O marketing teve uma participação muito efetiva, mas não total. O tipo de campanha que nossos adversários encaparam foi cheia de podridão. Eles jogaram de forma baixa. E a forma que encontramos para combater isso foi não bater de frente. Em vários momentos da campanha nos aconselharam a “ligar a batedeira”, a entrar no jogo das acusações. Mas mantivemos uma campanha muito propositiva. Isso foi um acerto. No entanto, outros fatores contribuíram. No Maranhão, há uma insatisfação natural depois de 50 anos dos Sarneys no poder. E Dino construiu a sua carreira política através de um diálogo muito estreito com o interior, com os movimentos sociais.
O vice de Dino é Carlos Brandão, do PSDB. Essa aliança foi usada para “atenuar” a esquerda que Dino representa?
Não chegamos a transformar em mote, mas é claro que esse poder aglutinador colocou a imagem de Dino em outro patamar. Uma grande aliança se formou em torno dele. Toda a oposição se juntou. Agora, independentemente dessa convergência de lideranças, a eleição de Dino deve-se bastante a certo esgotamento do discurso contra a esquerda. O Brasil está perdendo o medo da esquerda. Tentaram tachar Dino como “o comunista que come criancinha”. E, óbvio, isso jamais pegou.
Nesta aliança entre PCdoB e PSDB há dois partidos que, supostamente, possuem agendas políticas muito distintas. O eleitor vota em pessoas e não em projetos políticos ou ideologias?
Acho que o eleitor vota no pacote. Não adianta o candidato possuir um sólido programa de governo ou mesmo ideológico se ele, como pessoa, não convence. No caso específico de Dino, ele tinha os dois. A aliança com o PSDB, que fazia oposição ao grupo de Sarney, não sinalizou para o eleitor uma contradição. Pelo contrário, essa aliança expôs um candidato capaz de tecer diálogos e aglutinar pessoas em busca de uma mudança programática.

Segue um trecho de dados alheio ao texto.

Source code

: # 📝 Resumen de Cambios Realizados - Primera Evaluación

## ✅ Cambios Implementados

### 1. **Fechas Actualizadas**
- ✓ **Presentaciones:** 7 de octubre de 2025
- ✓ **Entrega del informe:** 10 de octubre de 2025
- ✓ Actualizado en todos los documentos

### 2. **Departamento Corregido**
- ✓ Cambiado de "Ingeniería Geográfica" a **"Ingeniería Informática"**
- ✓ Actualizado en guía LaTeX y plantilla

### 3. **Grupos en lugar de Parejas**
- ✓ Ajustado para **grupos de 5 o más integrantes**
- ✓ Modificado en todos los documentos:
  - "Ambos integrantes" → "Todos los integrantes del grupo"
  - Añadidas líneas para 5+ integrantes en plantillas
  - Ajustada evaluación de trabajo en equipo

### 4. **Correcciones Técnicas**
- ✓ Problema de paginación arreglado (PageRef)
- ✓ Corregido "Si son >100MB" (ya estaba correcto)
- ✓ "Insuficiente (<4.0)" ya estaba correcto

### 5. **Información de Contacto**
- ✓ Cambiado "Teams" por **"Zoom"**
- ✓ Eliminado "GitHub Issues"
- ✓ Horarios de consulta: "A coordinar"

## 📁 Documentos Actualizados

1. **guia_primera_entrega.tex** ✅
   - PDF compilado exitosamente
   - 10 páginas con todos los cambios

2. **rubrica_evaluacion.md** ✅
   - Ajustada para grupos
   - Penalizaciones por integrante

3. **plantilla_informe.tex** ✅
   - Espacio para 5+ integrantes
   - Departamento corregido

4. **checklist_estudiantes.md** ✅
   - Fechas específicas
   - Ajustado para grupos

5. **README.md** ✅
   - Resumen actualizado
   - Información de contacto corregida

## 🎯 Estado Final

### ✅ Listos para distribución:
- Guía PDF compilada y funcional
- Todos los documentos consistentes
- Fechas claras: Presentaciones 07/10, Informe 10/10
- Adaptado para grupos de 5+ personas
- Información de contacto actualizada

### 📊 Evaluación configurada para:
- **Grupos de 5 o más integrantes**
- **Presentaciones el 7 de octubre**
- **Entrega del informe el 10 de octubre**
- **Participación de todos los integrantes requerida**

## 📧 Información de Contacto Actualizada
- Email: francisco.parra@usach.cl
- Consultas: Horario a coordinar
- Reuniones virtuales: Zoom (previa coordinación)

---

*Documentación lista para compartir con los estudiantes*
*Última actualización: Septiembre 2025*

O trabalho foi fazer Dino representar uma “terceira via”, a exemplo do que tentou a campanha de Marina Silva?
Eu diria que foi fazê-lo representar uma nova via. O quadro político do Maranhão tem suas peculiaridades. Um exemplo é que, durante a campanha, parte do PT, por conta de um alimento nacional, apoiou o candidato dos Sarneys (Lobão Filho), mas toda a base e militância apoiou Dino. Foi uma situação peculiar. Esse apoio da militância ocorreu porque Dino representava um político diferente naquele cenário, um cara que tinha uma chancela popular.
Existe a máxima de que quem garante a eleição de um governador é o interior do estado. Como foi a campanha no interior do Maranhão, onde a família Sarney controla boa parte da comunicação?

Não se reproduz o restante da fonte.